This is an old thread and and I didn't scroll through all of it, so I'm. sorry if I'm repeating anything. Nomination for worst station of all time WERM, Wapakoneta, Ohio. Located between Wapakoneta and St Marys, this FM was family operated----the epitome of mom and pop. The audio was bad from beginning to end, distorted and off LPs. It was Beautiful Music by day, then the kids took over for the 6 to 10 club, which was sort of top 40. They did carry Wolfman Jack's show for the US Air Force, as well as some of the others geared to other formats, including Al Gee's soul show. Eventually the station was left to the sons, who turned it into.....a hobby with screeching rock, and vinyl records worn beyond ability to play. I worked at this station when the next ownership took over. It was a technical mess.....safety interlock disabled on the transmitter, other disasters. The station became A/C WAXC, and eventually top 40 WZOQ. I believe it's sports now.
Also, from way back, WPGW, a daytime on 1440 in Portland, IN. Owned by founder Glenn West and his wife, the two ran the station until it was sold around 1974. An FM CP was built out after that. Under the Wests, the format was album sides and 3 of the 4 ABC networks. You'd often hear Mrs. West talking between the Contemporary and Information feeds in a sing-songy voice "your ABC Network News Station, WPGW in Portland, Indiana.".

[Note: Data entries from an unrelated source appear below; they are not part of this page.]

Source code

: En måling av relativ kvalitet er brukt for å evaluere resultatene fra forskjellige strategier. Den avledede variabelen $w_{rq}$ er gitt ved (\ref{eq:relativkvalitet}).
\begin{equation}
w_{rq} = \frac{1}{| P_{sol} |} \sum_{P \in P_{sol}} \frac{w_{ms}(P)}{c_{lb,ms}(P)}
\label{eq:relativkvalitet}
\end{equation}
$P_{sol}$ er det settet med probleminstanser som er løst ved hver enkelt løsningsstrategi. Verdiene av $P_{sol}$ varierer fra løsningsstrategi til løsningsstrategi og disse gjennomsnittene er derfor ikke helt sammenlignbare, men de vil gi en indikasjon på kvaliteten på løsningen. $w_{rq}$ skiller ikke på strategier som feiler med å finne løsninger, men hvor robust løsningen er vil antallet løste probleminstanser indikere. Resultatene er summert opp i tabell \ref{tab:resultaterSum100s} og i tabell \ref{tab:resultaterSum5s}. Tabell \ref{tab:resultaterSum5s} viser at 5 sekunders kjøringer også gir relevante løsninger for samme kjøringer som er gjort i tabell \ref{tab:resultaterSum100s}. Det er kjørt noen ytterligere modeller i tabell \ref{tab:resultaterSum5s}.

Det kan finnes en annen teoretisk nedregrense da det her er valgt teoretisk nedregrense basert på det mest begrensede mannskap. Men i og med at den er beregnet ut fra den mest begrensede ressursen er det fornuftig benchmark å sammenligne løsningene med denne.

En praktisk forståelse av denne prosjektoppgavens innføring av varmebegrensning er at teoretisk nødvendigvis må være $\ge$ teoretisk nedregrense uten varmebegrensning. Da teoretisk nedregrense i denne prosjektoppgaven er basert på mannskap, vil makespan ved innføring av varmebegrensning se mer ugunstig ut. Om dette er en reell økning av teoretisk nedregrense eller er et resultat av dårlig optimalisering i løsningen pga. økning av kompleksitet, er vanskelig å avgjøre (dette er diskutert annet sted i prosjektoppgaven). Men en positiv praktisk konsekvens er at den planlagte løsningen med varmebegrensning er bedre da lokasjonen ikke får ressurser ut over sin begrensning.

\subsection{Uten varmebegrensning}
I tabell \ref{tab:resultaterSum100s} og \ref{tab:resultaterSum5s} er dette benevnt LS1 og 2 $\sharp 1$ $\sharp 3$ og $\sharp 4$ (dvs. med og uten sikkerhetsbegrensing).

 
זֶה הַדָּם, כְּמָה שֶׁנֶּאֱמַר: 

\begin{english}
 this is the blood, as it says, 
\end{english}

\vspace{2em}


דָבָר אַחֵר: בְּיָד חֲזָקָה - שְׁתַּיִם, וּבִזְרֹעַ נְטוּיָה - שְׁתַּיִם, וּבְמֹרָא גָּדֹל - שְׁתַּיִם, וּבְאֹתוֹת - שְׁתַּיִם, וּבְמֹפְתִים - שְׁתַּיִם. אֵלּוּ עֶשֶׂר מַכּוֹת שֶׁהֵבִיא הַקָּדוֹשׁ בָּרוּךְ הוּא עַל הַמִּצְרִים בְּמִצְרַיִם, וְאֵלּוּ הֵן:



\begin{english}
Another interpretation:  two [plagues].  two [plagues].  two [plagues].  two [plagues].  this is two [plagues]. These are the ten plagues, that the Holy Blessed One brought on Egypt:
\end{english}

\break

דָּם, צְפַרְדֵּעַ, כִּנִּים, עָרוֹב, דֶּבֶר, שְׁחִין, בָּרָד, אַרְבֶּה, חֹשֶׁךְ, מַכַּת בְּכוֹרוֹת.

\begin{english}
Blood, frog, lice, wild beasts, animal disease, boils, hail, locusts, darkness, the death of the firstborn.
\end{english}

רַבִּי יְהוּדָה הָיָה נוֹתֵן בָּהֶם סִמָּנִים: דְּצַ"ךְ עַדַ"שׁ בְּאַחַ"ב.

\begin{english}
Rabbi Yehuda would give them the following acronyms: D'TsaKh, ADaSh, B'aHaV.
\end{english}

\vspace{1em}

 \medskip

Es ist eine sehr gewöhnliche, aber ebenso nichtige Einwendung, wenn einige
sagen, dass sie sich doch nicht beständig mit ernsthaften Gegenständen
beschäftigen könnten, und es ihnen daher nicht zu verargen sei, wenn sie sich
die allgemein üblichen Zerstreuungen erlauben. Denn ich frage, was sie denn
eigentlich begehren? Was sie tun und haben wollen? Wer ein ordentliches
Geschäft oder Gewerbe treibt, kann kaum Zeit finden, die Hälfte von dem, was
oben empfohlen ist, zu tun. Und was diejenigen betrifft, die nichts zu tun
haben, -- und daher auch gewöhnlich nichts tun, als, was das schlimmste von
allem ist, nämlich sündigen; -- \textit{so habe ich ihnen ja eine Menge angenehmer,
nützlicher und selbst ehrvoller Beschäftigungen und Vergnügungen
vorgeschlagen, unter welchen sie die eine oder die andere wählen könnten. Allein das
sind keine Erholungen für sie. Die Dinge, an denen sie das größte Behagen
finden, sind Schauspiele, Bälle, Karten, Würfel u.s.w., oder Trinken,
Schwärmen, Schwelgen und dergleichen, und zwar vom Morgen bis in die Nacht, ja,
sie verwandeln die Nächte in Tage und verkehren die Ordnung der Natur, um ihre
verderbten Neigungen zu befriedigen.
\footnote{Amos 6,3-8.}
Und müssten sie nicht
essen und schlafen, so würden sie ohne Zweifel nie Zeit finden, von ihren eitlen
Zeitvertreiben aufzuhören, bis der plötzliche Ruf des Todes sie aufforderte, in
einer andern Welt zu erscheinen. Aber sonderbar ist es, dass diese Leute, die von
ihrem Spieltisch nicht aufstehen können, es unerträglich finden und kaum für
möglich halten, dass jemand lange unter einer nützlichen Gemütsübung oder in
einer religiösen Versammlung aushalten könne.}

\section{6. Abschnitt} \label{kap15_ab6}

More recently, I'm going to nominate WSEV (AM930/now with translator at 104.1). (WSEV-FM, "MIXX 105.5 is under separate ownership). For many years, AM 930 was the voice of tourism in Sevier County....and, unlike others who have contributed to this board, I never had a problem with that, including the constant repetition. It wasn't there to be your go-to listen at work station; it was supposed to be tuned in when the visitor saw the billboard on I-40, and the station would provide enough enticement to get one to stop at the designated welcome center, and hopefully, sign up for a time share tour. Nothing wrong with that EXCEPT when the recording got so far out of date that it was talking about closed shows and attractions. The problem was, no one, apparently even the FCC, knew where the control point was. Once the decision was made to suspend operations, somehow the transmitter kicked back on and ran dead air for a couple of months. Bringing things to present day, the station was purchased by Bristol Broadcasting which ran a 3 song rotation for awhile, built out a translator, loaded music into the automation and forgot about it. It sounds like it's being fed by a cheap internet feed, or a cassette that's sat in a hot car all summer.